By Patrick Kennedy, Claroty Security Evangelist
Over the past 10 years, a new form of economic warfare has emerged in which parties attack the critical infrastructure of countries with the goal creating mass disruption. The first example of this was the 2015 Ukraine power grid cyber attack where 30 substations were switched off and 230,000 people were left without electricity for one to six hours.
As one of the leading global economies, Australia is not immune to such threats. A recent report by Accenture stated that Australia’s critical infrastructure remained a “significant target” for such threats, warning that there was a high chance that malicious agents could attack Australia’s infrastructure “at any time”.
Australia operates one of the longest single electric grids in the world, and as such, our electric utilities represent a distinct target for threat actors. The growing threat has also driven a greater recognition of the need to improve cyber-defences, with the Australian Energy Market Operator (AEMO) recently stating that protection of the electricity sector against cyber-attacks is a matter of “national importance”.
Power generation plants, along with much of the world’s industrial apparatus, have become increasingly automated and connected over the past 30 years. Automated industrial control systems (ICS) now drive many key operational processes, which has delivered profound increases in operational efficiency but has also increased the attack surface of these environments.
Hackers are increasingly exploiting this newly connected terrain to conduct reconnaissance, gain remote access, and in some cases, mount attacks. It is therefore imperative that plant operators have well planned cyber security strategies in place that are spearheaded by cyber security experts.
Related article: The asset management gaps in utilities creating cybersecurity risks
Corporate IT networks have the luxury of off-hours to conduct system maintenance and patch vulnerabilities. On the other hand, power generation plants operate around the clock, which can mean the simple task of rebooting a workstation to update its software can bring operations to a costly or even dangerous halt.
Further complicating vulnerability management for these companies is the 25-year (or more) lifecycle of most operational technology (OT) assets, which often run proprietary applications supported by legacy operating systems. Many of these systems were never designed to be patched, leaving them exposed. Upgrading this expensive hardware and software can be cost prohibitive for most organisations but vulnerabilities are of little consequence in the absence of credible threats. Unfortunately, the last several years have borne witness to a marked increase in the rise of capable and willing attackers.
Malware, ransomware and the persistent threat
In some instances, malware threats are purpose-built to specifically target OT environments. Recent examples in the energy sector include the successful attack on three Ukrainian energy distribution companies and recent attempts to infiltrate the US power grid. These are generally believed to be the result of attempts to shut down the critical infrastructure, or establish persistence within the network as a base to initiate some future malicious activity.

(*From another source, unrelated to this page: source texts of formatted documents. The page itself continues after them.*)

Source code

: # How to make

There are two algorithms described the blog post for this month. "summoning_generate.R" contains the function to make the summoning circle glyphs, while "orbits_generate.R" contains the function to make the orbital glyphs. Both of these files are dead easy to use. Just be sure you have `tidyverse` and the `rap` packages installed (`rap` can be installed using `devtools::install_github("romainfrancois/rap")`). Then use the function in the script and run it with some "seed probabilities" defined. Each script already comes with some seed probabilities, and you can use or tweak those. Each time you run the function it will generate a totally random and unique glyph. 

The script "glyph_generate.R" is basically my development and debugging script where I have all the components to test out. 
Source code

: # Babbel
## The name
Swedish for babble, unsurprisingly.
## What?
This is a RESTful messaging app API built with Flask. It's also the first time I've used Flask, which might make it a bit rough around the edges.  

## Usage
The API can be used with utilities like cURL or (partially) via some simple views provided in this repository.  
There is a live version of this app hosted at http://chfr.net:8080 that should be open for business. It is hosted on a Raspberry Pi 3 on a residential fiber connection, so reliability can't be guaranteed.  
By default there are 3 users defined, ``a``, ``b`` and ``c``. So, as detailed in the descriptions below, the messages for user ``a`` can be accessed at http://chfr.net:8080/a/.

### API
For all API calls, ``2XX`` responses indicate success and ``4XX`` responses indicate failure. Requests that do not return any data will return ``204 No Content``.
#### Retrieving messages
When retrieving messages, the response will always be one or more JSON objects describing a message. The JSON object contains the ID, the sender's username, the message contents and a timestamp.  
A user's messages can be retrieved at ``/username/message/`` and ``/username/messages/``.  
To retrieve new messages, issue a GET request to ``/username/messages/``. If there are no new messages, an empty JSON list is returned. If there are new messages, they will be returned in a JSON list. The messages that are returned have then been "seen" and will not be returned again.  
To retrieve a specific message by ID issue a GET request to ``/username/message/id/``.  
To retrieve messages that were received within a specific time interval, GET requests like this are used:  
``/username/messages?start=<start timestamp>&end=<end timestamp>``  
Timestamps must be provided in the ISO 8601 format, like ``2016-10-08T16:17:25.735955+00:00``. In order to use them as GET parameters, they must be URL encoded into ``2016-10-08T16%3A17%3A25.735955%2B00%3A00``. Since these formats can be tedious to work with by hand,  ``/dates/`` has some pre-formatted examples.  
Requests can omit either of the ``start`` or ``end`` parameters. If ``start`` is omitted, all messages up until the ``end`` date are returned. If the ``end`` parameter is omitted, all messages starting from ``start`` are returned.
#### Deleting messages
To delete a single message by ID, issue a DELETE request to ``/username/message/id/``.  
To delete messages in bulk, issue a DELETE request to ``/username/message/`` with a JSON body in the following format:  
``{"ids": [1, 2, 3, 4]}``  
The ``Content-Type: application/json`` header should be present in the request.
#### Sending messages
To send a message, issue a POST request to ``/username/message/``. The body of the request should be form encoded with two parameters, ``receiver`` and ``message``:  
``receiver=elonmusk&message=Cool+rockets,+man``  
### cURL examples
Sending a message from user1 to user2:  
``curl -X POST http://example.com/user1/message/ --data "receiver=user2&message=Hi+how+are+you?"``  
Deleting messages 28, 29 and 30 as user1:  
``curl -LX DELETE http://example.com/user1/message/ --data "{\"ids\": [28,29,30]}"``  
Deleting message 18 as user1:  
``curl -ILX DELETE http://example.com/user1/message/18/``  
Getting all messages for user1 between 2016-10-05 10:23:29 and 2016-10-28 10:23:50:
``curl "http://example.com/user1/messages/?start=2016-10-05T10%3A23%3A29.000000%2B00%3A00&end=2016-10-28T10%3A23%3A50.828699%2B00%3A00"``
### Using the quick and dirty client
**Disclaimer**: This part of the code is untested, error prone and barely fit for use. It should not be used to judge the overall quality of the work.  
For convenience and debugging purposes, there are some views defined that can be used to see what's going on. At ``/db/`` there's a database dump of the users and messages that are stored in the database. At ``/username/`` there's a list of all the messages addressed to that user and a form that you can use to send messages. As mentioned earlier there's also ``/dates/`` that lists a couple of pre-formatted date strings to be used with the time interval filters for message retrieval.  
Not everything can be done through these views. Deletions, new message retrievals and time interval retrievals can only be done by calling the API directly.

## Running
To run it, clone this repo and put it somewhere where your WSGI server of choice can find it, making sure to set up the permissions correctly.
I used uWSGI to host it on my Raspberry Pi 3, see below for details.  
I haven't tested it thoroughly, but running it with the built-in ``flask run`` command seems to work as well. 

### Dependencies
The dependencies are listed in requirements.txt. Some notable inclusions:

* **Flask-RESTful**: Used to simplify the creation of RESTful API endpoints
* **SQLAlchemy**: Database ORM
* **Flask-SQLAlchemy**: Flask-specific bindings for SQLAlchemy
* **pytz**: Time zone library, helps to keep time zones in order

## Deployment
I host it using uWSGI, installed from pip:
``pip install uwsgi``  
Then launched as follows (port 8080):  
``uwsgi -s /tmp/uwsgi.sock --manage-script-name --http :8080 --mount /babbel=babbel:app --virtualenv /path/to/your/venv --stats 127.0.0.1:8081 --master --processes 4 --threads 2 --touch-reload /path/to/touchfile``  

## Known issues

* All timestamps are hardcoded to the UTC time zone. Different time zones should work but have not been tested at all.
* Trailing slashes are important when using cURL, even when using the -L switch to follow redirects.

More frequently the risk comes from “spill-over” between the IT and OT networks. Ransomware attacks such as WannaCry and NotPetya initially penetrated dozens of industrial sites through the IT network but subsequently jumped the gap to the OT network, causing massive outages and costing operators hundreds of millions of dollars in downtime and lost revenue. Most of the incidents that have affected OT operations in Australia to-date fall into this category.
Related article: Why effective cyber protection needs to start from the top
Expanding attack surface
The pool of actors capable of disrupting industrial infrastructure has ballooned. In addition to falling barriers to entry, the OT attack surface is expanding at an exponential pace. As more and more networked OT assets and other IoT devices populate power plants, attackers are leveraging this newly connected terrain to access previously hardened targets. This attack surface extends far beyond the confines of a single OT network – it is often globally dispersed and rife with multi-party interfaces. Each of these connections constitute new, unmonitored threat vectors that are ripe for exploitation.
Third-party management and support in OT networks are in some cases a necessity and require access to support equipment. In doing so, power plants are trusting that their partners follow stringent cyber security controls and practises that they enforce. Many security breaches have been conducted through these types of third-party vendors who prove to be the weakest link in the chain.
You can’t protect what you can’t see
OT attacks on power generation plants can result in blackouts, disrupting the everyday lives of citizens, causing reputational damage to power suppliers. The length of time it may take to restore full generation capacity and repair the damaged equipment could lead to months of reduced capacity and load on other areas of the grid.
Power generation plants must understand the normal behaviour of each OT asset and gain visibility of their assets and environment to make informed decisions about controls and defences. Installing the right visibility software and security analytics, in addition to having a designated cyber security expert in charge of assets will enable power generation plants to detect threats and protect their devices and processes.